I remember back during the 2010 General Election campaign, there were no (that I could discover) fully open public hustings events organised for my then-constituency, Birmingham Ladywood. The nearest to any hustings event I could find was one organised in the Council House by the Fawcett Society, which was supposed to be women only – I turned up to that and basically argued my way in as it being the only hustings event! And generally over the years, I’ve noticed – in Birmingham with the exception of Moseley and Kings Heath ward – rarely are there any hustings for the local elections.
The big thing that was described about that election campaign was that it was supposed to be the first ‘Internet election’ – or rather, the first general election campaign where the penetration of what had become to be called social media in the form of Twitter and Facebook had become such that a significant amount of public discussion and campaigning took place online.
Of course, Twitter and Facebook are great places where candidates and activists can connect with voters, but the nature of how both platforms work doesn’t make them so great for deep question and answer and discussion formats – Twitter’s 140 character limit naturally inhibits detailed queries and responses, and although notionally both platforms are public spaces, they are more like semi-public, semi-private spaces; when posting in both places, one can only really be read by people who are actively following *you* rather than people who are casually browsing.
Winding forward to this election campaign, it was just after Christmas that I had an idea – what if there was a platform especially created, specifically with the intention of being a platform where voters can ask questions in a place where as well as there being spaces to ask questions related to the national campaign as a whole, there were also spaces where specific questions could be asked of candidates and activists in specific constituencies, councils, and wards?
So I went to my domain registrar, was quite surprised to discover that nobody else had previously registered the domain www.hustings.org.uk, and got to work assembling a database structure and some .php code around it, promoted a skeleton site around some friends within a couple of days of starting, and have been gradually building upon that ever since in an agile manner with a product roadmap in my head (and outlined at a very high level on the site’s home page) rolling out functionality as and when I’ve had time.
Early in the development I presented it at UKGovCamp, the annual unconference for people working and interested in digital government, and one of the comments made by people in that session was that it’s grand and all, but what would be really good would be if it could be used to have a life after an election so people could continue to hold their local representatives, candidates, and activists to account for the work they’re doing (or not doing…), so hopefully after May 7 I’ll be able to make some subtle changes to the wording on the forms and content pages to encourage this.
Another thing I realised once a few elections, questions, and answers had been put into the system was that the user interface was a bit clunky (in many respects it still is – although I’m sort-of kind-of OKish at design and UX, I tend to see my skills more as having the idea and then starting to implement the idea rather than being able to finesse it afterwards!), and the solution that occurred to me was to build in an extra facility where users could follow elections and people and have questions and answers relevant to who and what they’re following on their own ‘My Democracy’ page – effectively making the site a social network for democracy. There’s still work to do on making the usability just right, and indeed there’s still more features from my original roadmap to deliver in due course.
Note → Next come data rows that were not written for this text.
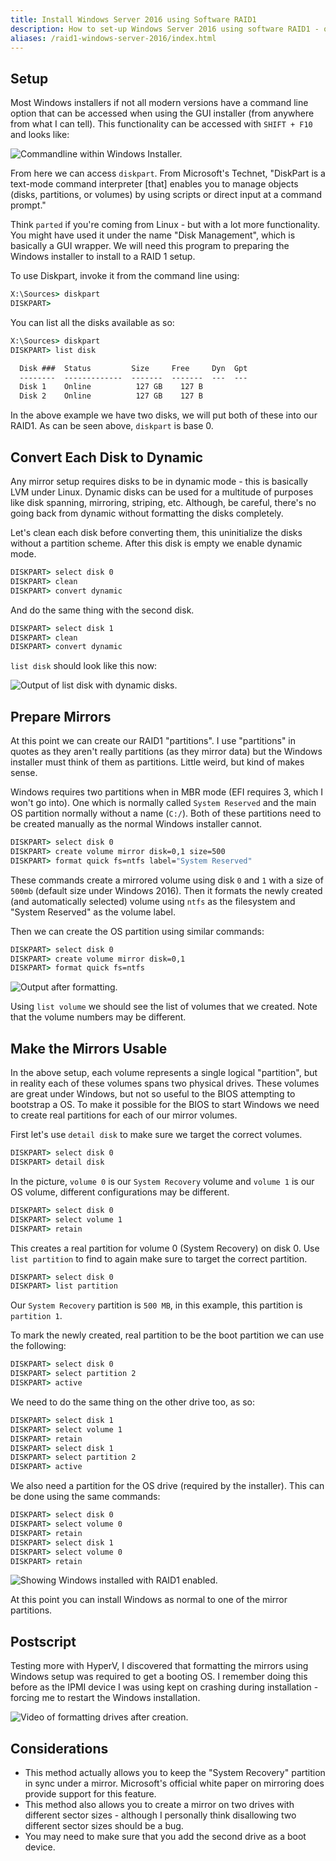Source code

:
 ```yaml
---
title: Install Windows Server 2016 using Software RAID1
description: How to set-up Windows Server 2016 using software RAID1 - on the system volume.
aliases: /raid1-windows-server-2016/index.html
---
```


## Setup

Most Windows installers if not all modern versions have a command line option that can be accessed when using the GUI installer (from anywhere from what I can tell). This functionality can be accessed with `SHIFT + F10` and looks like:

![Commandline within Windows Installer.](/posts/archive/content/images/2017/command-line.png)

From here we can access `diskpart`. From Microsoft's Technet, "DiskPart is a text-mode command interpreter [that] enables you to manage objects (disks, partitions, or volumes) by using scripts or direct input at a command prompt."

Think `parted` if you're coming from Linux - but with a lot more functionality. You might have used it under the name "Disk Management", which is basically a GUI wrapper. We will need this program to preparing the Windows installer to install to a RAID 1 setup.

To use Diskpart, invoke it from the command line using:

```bat
X:\Sources> diskpart
DISKPART>
```

You can list all the disks available as so:

```bat
X:\Sources> diskpart
DISKPART> list disk

  Disk ###  Status         Size     Free     Dyn  Gpt
  --------  -------------  -------  -------  ---  ---
  Disk 1    Online          127 GB    127 B
  Disk 2    Online          127 GB    127 B
```

In the above example we have two disks, we will put both of these into our RAID1. As can be seen above, `diskpart` is base 0.

## Convert Each Disk to Dynamic

Any mirror setup requires disks to be in dynamic mode - this is basically LVM under Linux. Dynamic disks can be used for a multitude of purposes like disk spanning, mirroring, striping, etc. Although, be careful, there's no going back from dynamic without formatting the disks completely.

Let's clean each disk before converting them, this uninitialize the disks without a partition scheme. After this disk is empty we enable dynamic mode.

```bat
DISKPART> select disk 0
DISKPART> clean
DISKPART> convert dynamic
```

And do the same thing with the second disk.

```bat
DISKPART> select disk 1
DISKPART> clean
DISKPART> convert dynamic
```

`list disk` should look like this now:

![Output of list disk with dynamic disks.](/posts/archive/content/images/2017/dynamic-disks.png)

## Prepare Mirrors

At this point we can create our RAID1 "partitions". I use "partitions" in quotes as they aren't really partitions (as they mirror data) but the Windows installer must think of them as partitions. Little weird, but kind of makes sense.

Windows requires two partitions when in MBR mode (EFI requires 3, which I won't go into). One which is normally called `System Reserved` and the main OS partition normally without a name (`C:/`). Both of these partitions need to be created manually as the normal Windows installer cannot.

```bat
DISKPART> select disk 0
DISKPART> create volume mirror disk=0,1 size=500
DISKPART> format quick fs=ntfs label="System Reserved"
```

These commands create a mirrored volume using disk `0` and `1` with a size of `500mb` (default size under Windows 2016). Then it formats the newly created (and automatically selected) volume using `ntfs` as the filesystem and "System Reserved" as the volume label.

Then we can create the OS partition using similar commands:

```bat
DISKPART> select disk 0
DISKPART> create volume mirror disk=0,1
DISKPART> format quick fs=ntfs
```

![Output after formatting.](/posts/archive/content/images/2017/formatted-volumes.png)

Using `list volume` we should see the list of volumes that we created. Note that the volume numbers may be different.

## Make the Mirrors Usable

In the above setup, each volume represents a single logical "partition", but in reality each of these volumes spans two physical drives. These volumes are great under Windows, but not so useful to the BIOS attempting to bootstrap a OS. To make it possible for the BIOS to start Windows we need to create real partitions for each of our mirror volumes.

First let's use `detail disk` to make sure we target the correct volumes.

```bat
DISKPART> select disk 0
DISKPART> detail disk
```

In the picture, `volume 0` is our `System Recovery` volume and `volume 1` is our OS volume, different configurations may be different.

```bat
DISKPART> select disk 0
DISKPART> select volume 1
DISKPART> retain
```

This creates a real partition for volume 0 (System Recovery) on disk 0. Use `list partition` to find to again make sure to target the correct partition.

```bat
DISKPART> select disk 0
DISKPART> list partition
```

Our `System Recovery` partition is `500 MB`, in this example, this partition is `partition 1`.

To mark the newly created, real partition to be the boot partition we can use the following:

```bat
DISKPART> select disk 0
DISKPART> select partition 2
DISKPART> active
```

We need to do the same thing on the other drive too, as so:

```bat
DISKPART> select disk 1
DISKPART> select volume 1
DISKPART> retain
DISKPART> select disk 1
DISKPART> select partition 2
DISKPART> active
```

We also need a partition for the OS drive (required by the installer). This can be done using the same commands:

```bat
DISKPART> select disk 0
DISKPART> select volume 0
DISKPART> retain
DISKPART> select disk 1
DISKPART> select volume 0
DISKPART> retain
```

![Showing Windows installed with RAID1 enabled.](/posts/archive/content/images/2017/installed.png)

At this point you can install Windows as normal to one of the mirror partitions.

## Postscript

Testing more with HyperV, I discovered that formatting the mirrors using Windows setup was required to get a booting OS. I remember doing this before as the IPMI device I was using kept on crashing during installation - forcing me to restart the Windows installation.

![Video of formatting drives after creation.](/posts/archive/content/images/2017/formatting-drives.gif)

## Considerations

- This method actually allows you to keep the "System Recovery" partition in sync under a mirror. Microsoft's official white paper on mirroring does provide support for this feature.
- This method also allows you to create a mirror on two drives with different sector sizes - although I personally think disallowing two different sector sizes should be a bug.
- You may need to make sure that you add the second drive as a boot device.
Will it make a difference to public engagement in this and future elections? That remains to be seen – I have to admit that user uptake of it hasn’t been as enthusiastic as I’d hoped, especially from friends and other people I know who are activists and actual candidates themselves, as well as friends involved in other forms of digital advocacy. It maybe that now the campaign proper is underway there’ll be more interest from people actually using it rather than just looking at it, and telling their friends about it. But whether it takes off or not, I’ll know I’ve actually done something to try to promote civic engagement, to try to raise the level of public interest and debate in politics and the political process, rather than sitting there moaning about it!